■ **PROVIDED MATERIAL**
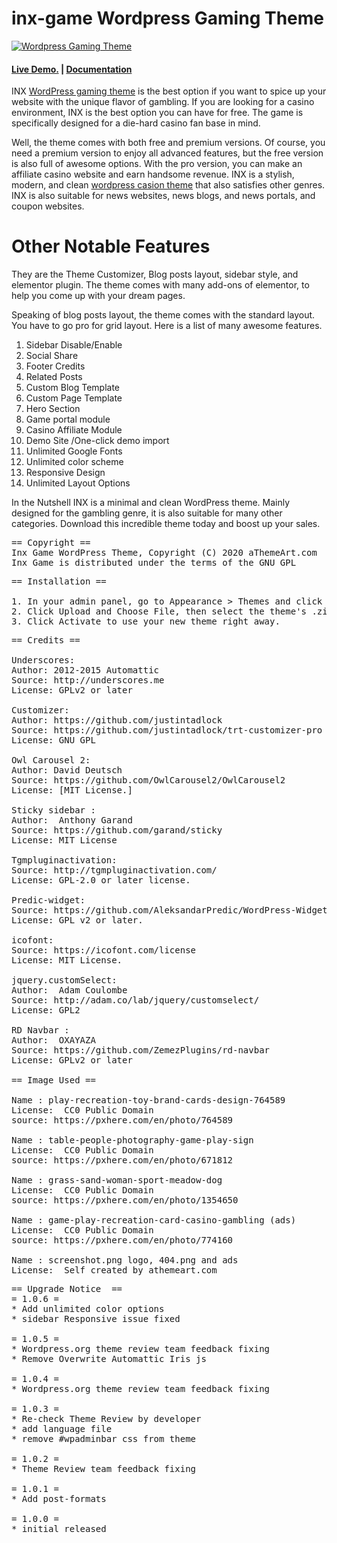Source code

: inx-game Wordpress Gaming Theme
========================================

<a href="https://athemeart.com/downloads/inx-game-wordpress-casino-theme/" target="_blank"><img src="https://athemeart.com/wp-content/uploads/edd/2020/07/inx-game-main.jpg" alt="Wordpress Gaming Theme" /></a>

<h4><a href="https://athemeart.com/demo/inx-game/" target="_blank">Live Demo.</a> | <a href="https://athemeart.com/blog/docs/casino-wordpress-themes-documentation/" target="_blank">Documentation</a></h4>


INX <a href="https://wordpress.org/themes/inx-game/" target="_blank">WordPress gaming theme</a> is the best option if you want to spice up your website with the unique flavor of gambling. If you are looking for a casino environment, INX is the best option you can have for free. The game is specifically designed for a die-hard casino fan base in mind. 

Well, the theme comes with both free and premium versions. Of course, you need a premium version to enjoy all advanced features, but the free version is also full of awesome options. With the pro version, you can make an affiliate casino website and earn handsome revenue. 
INX is a stylish, modern, and clean <a href="https://athemeart.com/downloads/inx-game-wordpress-casino-theme/" target="_blank">wordpress casion theme</a> that also satisfies other genres. INX is also suitable for news websites, news blogs, and news portals, and coupon websites.

Other Notable Features
========================================
They are the Theme Customizer, Blog posts layout, sidebar style, and elementor plugin. The theme comes with many add-ons of elementor, to help you come up with your dream pages. 

Speaking of blog posts layout, the theme comes with the standard layout. You have to go pro for grid layout. 
Here is a list of many awesome features. 

1.	Sidebar Disable/Enable
2.	Social Share
3.	Footer Credits
4.	Related Posts
5.	Custom Blog Template
6.	Custom Page Template
7.	Hero Section
8.	Game portal module	
9.	Casino Affiliate Module	
10.	Demo Site /One-click demo import		
11.	Unlimited Google Fonts	
12.	Unlimited color scheme			
13.	Responsive Design
14.	Unlimited Layout Options


In the Nutshell
INX is a minimal and clean WordPress theme. Mainly designed for the gambling genre, it is also suitable for many other categories. Download this incredible theme today and boost up your sales. 


<pre>
== Copyright ==
Inx Game WordPress Theme, Copyright (C) 2020 aThemeArt.com
Inx Game is distributed under the terms of the GNU GPL
</pre>

<pre>
== Installation ==
	
1. In your admin panel, go to Appearance > Themes and click the Add New button.
2. Click Upload and Choose File, then select the theme's .zip file. Click Install Now.
3. Click Activate to use your new theme right away.
</pre>

<pre>
== Credits ==

Underscores:
Author: 2012-2015 Automattic
Source: http://underscores.me
License: GPLv2 or later

Customizer:
Author: https://github.com/justintadlock
Source: https://github.com/justintadlock/trt-customizer-pro
License: GNU GPL

Owl Carousel 2:
Author: David Deutsch
Source: https://github.com/OwlCarousel2/OwlCarousel2
License: [MIT License.]

Sticky sidebar :
Author:  Anthony Garand    
Source: https://github.com/garand/sticky
License: MIT License

Tgmpluginactivation:
Source: http://tgmpluginactivation.com/
License: GPL-2.0 or later license.

Predic-widget:
Source: https://github.com/AleksandarPredic/WordPress-Widget-Builder/blob/master/README.md
License: GPL v2 or later.

icofont:
Source: https://icofont.com/license
License: MIT License.

jquery.customSelect:
Author:  Adam Coulombe    
Source: http://adam.co/lab/jquery/customselect/
License: GPL2

RD Navbar :
Author:  OXAYAZA    
Source: https://github.com/ZemezPlugins/rd-navbar
License: GPLv2 or later

== Image Used ==

Name : play-recreation-toy-brand-cards-design-764589
License:  CC0 Public Domain 
source: https://pxhere.com/en/photo/764589

Name : table-people-photography-game-play-sign
License:  CC0 Public Domain 
source: https://pxhere.com/en/photo/671812

Name : grass-sand-woman-sport-meadow-dog
License:  CC0 Public Domain 
source: https://pxhere.com/en/photo/1354650

Name : game-play-recreation-card-casino-gambling (ads)
License:  CC0 Public Domain 
source: https://pxhere.com/en/photo/774160

Name : screenshot.png logo, 404.png and ads
License:  Self created by athemeart.com 
</pre>


<pre>
== Upgrade Notice  ==
= 1.0.6 =
* Add unlimited color options
* sidebar Responsive issue fixed

= 1.0.5 =
* Wordpress.org theme review team feedback fixing
* Remove Overwrite Automattic Iris js

= 1.0.4 =
* Wordpress.org theme review team feedback fixing

= 1.0.3 =
* Re-check Theme Review by developer
* add language file
* remove #wpadminbar css from theme

= 1.0.2 =
* Theme Review team feedback fixing

= 1.0.1 =
* Add post-formats

= 1.0.0 =
* initial released


</pre>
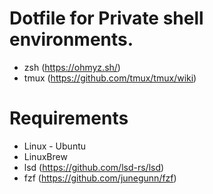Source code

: # Dotfile for Private shell environments.
- zsh (https://ohmyz.sh/)
- tmux (https://github.com/tmux/tmux/wiki)

# Requirements
- Linux - Ubuntu
- LinuxBrew
- lsd (https://github.com/lsd-rs/lsd)
- fzf (https://github.com/junegunn/fzf)

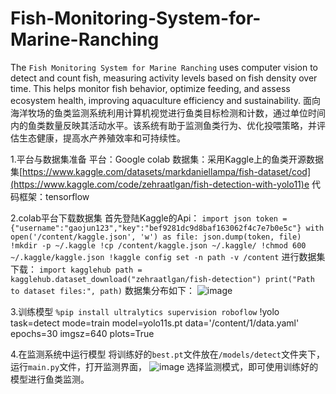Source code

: # Fish-Monitoring-System-for-Marine-Ranching
The `Fish Monitoring System for Marine Ranching` uses computer vision to detect and count fish, measuring activity levels based on fish density over time. This helps monitor fish behavior, optimize feeding, and assess ecosystem health, improving aquaculture efficiency and sustainability.
面向海洋牧场的鱼类监测系统利用计算机视觉进行鱼类目标检测和计数，通过单位时间内的鱼类数量反映其活动水平。该系统有助于监测鱼类行为、优化投喂策略，并评估生态健康，提高水产养殖效率和可持续性。

1.平台与数据集准备
平台：Google colab
数据集：采用Kaggle上的鱼类开源数据集[https://www.kaggle.com/datasets/markdaniellampa/fish-dataset/cod](https://www.kaggle.com/code/zehraatlgan/fish-detection-with-yolo11)e
代码框架：tensorflow

2.colab平台下载数据集
首先登陆Kaggle的Api：
`import json
token = {"username":"gaojun123","key":"bef9281dc9d8baf163062f4c7e7b0e5c"}
with open('/content/kaggle.json', 'w') as file:
  json.dump(token, file)
!mkdir -p ~/.kaggle
!cp /content/kaggle.json ~/.kaggle/
!chmod 600 ~/.kaggle/kaggle.json
!kaggle config set -n path -v /content`
进行数据集下载：
`import kagglehub
path = kagglehub.dataset_download("zehraatlgan/fish-detection")
print("Path to dataset files:", path)`
数据集分布如下：
![image](https://github.com/user-attachments/assets/1b3e5892-93a3-4c85-8f2f-b4f3b48973b6)

3.训练模型
`%pip install ultralytics supervision roboflow`
!yolo task=detect mode=train model=yolo11s.pt data='/content/1/data.yaml' epochs=30 imgsz=640 plots=True

4.在监测系统中运行模型
将训练好的`best.pt`文件放在`/models/detect`文件夹下，运行`main.py`文件，打开监测界面，
![image](https://github.com/user-attachments/assets/72f03a89-a658-4bec-a93b-8e5d2c01090d)
选择监测模式，即可使用训练好的模型进行鱼类监测。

■ **GOAL OF THE EXERCISE**
Only one stretch of the material above is wanted: the line containing "- fzf (https://github.com/junegunn/fzf)" through the line containing "efficiency and sustainability.". Restate it word for word, minus the pictures.

■ **ANSWER FOR THE TASK**
- fzf (https://github.com/junegunn/fzf)

Source code

: # Fish-Monitoring-System-for-Marine-Ranching
The `Fish Monitoring System for Marine Ranching` uses computer vision to detect and count fish, measuring activity levels based on fish density over time. This helps monitor fish behavior, optimize feeding, and assess ecosystem health, improving aquaculture efficiency and sustainability.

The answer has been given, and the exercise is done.